* Task prompt
Your answer must consist solely of the lines from the start of the entries below through the line with "о проектировании: поиск", unchanged.

___ Excerpted data ___

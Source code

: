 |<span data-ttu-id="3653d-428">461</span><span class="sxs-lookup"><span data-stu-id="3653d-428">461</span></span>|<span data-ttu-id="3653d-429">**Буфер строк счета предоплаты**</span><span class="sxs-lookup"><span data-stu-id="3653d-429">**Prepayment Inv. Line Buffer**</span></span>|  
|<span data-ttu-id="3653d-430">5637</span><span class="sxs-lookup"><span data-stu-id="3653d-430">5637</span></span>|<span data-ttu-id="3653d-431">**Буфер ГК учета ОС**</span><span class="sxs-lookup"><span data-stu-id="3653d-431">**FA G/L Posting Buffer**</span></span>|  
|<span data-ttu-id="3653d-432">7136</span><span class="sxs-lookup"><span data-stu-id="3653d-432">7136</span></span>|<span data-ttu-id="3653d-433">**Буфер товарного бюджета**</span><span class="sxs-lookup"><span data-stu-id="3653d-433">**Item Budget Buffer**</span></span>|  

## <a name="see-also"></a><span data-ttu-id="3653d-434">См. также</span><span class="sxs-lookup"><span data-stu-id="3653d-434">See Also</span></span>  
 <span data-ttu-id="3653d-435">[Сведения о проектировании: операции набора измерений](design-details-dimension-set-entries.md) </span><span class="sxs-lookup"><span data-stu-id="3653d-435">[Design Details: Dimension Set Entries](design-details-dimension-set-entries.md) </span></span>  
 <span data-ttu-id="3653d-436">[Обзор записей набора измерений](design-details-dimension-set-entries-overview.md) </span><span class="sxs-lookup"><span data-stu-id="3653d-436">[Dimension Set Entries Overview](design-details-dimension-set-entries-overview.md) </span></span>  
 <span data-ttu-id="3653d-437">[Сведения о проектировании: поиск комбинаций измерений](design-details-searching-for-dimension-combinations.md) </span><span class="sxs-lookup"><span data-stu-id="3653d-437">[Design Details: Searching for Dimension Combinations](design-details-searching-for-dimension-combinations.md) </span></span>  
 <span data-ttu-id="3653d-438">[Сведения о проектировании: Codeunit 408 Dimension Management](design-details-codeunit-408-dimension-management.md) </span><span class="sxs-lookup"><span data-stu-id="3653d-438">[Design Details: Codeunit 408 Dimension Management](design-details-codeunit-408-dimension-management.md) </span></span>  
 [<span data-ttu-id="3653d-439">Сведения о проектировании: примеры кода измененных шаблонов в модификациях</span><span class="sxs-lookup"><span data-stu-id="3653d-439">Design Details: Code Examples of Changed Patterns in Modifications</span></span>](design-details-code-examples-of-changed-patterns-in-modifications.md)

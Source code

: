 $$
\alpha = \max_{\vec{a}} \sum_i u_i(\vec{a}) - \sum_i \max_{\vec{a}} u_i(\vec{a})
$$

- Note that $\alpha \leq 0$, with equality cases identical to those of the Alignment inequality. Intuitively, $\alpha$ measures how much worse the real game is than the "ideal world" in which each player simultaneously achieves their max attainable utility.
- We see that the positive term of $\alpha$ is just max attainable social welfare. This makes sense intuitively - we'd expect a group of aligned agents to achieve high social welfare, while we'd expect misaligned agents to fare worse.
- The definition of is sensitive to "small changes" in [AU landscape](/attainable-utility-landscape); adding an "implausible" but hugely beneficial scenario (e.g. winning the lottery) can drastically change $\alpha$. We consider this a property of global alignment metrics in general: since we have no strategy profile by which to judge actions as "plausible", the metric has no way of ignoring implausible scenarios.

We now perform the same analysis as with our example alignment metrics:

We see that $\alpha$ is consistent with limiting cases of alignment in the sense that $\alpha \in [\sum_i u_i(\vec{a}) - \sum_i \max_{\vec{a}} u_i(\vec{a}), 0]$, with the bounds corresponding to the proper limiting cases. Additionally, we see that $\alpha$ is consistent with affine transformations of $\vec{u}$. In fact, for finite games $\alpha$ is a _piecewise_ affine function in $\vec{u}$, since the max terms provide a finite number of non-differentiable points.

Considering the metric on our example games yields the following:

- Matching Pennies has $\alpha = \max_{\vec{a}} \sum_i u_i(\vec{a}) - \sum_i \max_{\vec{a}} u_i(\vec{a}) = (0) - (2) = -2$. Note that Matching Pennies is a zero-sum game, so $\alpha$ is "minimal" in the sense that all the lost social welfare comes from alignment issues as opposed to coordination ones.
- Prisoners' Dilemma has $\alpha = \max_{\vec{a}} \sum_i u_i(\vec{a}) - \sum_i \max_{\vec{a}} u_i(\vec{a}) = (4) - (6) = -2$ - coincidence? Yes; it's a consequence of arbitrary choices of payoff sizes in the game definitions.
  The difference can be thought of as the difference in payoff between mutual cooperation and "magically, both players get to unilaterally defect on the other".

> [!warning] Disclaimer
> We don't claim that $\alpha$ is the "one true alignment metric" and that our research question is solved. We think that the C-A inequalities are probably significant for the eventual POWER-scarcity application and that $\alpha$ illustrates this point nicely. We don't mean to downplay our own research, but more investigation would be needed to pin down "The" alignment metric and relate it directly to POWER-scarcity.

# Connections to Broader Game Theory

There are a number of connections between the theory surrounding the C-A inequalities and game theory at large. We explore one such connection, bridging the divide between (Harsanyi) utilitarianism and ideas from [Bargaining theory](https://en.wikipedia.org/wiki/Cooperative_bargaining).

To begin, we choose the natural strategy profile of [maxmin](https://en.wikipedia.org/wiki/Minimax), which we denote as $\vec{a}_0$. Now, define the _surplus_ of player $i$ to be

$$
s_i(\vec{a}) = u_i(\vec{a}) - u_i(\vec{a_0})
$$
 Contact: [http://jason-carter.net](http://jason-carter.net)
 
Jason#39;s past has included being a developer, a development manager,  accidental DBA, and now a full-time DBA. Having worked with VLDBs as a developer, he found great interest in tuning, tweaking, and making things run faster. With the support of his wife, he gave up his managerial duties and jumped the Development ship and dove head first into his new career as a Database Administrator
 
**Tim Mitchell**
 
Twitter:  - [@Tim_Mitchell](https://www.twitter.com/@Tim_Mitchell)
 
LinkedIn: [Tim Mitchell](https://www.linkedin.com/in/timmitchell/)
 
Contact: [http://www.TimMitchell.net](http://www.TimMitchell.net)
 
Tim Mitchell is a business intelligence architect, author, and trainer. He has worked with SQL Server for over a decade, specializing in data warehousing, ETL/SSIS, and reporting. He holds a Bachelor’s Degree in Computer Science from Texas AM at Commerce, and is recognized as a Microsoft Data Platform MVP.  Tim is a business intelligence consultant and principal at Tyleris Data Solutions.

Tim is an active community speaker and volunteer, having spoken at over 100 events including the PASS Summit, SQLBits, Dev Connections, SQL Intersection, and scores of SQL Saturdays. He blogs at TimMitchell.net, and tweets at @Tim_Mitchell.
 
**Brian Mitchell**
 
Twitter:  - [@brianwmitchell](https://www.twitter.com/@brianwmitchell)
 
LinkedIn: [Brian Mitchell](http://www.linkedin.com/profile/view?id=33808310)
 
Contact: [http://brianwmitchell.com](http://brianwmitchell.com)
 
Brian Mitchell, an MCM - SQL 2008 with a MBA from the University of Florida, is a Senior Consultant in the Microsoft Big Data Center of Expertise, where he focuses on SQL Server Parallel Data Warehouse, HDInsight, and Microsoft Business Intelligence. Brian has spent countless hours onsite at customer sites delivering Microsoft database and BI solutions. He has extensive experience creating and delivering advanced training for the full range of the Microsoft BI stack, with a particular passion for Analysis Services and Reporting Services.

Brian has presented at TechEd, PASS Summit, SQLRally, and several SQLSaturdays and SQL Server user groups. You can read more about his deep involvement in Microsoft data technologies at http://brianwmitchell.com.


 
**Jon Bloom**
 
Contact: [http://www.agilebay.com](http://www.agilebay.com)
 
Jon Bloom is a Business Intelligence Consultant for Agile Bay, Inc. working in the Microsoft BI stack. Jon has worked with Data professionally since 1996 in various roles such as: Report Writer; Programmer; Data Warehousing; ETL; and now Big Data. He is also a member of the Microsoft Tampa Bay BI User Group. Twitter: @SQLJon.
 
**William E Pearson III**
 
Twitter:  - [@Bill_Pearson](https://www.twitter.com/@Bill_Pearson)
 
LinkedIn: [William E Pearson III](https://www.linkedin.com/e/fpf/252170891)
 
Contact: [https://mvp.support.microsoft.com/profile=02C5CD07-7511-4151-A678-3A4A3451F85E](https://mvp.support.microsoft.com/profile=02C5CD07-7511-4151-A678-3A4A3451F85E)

___

* Task response
Source code

: |<span data-ttu-id="3653d-428">461</span><span class="sxs-lookup"><span data-stu-id="3653d-428">461</span></span>|<span data-ttu-id="3653d-429">**Буфер строк счета предоплаты**</span><span class="sxs-lookup"><span data-stu-id="3653d-429">**Prepayment Inv. Line Buffer**</span></span>|  
|<span data-ttu-id="3653d-430">5637</span><span class="sxs-lookup"><span data-stu-id="3653d-430">5637</span></span>|<span data-ttu-id="3653d-431">**Буфер ГК учета ОС**</span><span class="sxs-lookup"><span data-stu-id="3653d-431">**FA G/L Posting Buffer**</span></span>|  
|<span data-ttu-id="3653d-432">7136</span><span class="sxs-lookup"><span data-stu-id="3653d-432">7136</span></span>|<span data-ttu-id="3653d-433">**Буфер товарного бюджета**</span><span class="sxs-lookup"><span data-stu-id="3653d-433">**Item Budget Buffer**</span></span>|  

## <a name="see-also"></a><span data-ttu-id="3653d-434">См. также</span><span class="sxs-lookup"><span data-stu-id="3653d-434">See Also</span></span>  
 <span data-ttu-id="3653d-435">[Сведения о проектировании: операции набора измерений](design-details-dimension-set-entries.md) </span><span class="sxs-lookup"><span data-stu-id="3653d-435">[Design Details: Dimension Set Entries](design-details-dimension-set-entries.md) </span></span>  
 <span data-ttu-id="3653d-436">[Обзор записей набора измерений](design-details-dimension-set-entries-overview.md) </span><span class="sxs-lookup"><span data-stu-id="3653d-436">[Dimension Set Entries Overview](design-details-dimension-set-entries-overview.md) </span></span>  
 <span data-ttu-id="3653d-437">[Сведения о проектировании: поиск комбинаций измерений](design-details-searching-for-dimension-combinations.md) </span><span class="sxs-lookup"><span data-stu-id="3653d-437">[Design Details: Searching for Dimension Combinations](design-details-searching-for-dimension-combinations.md) </span></span>  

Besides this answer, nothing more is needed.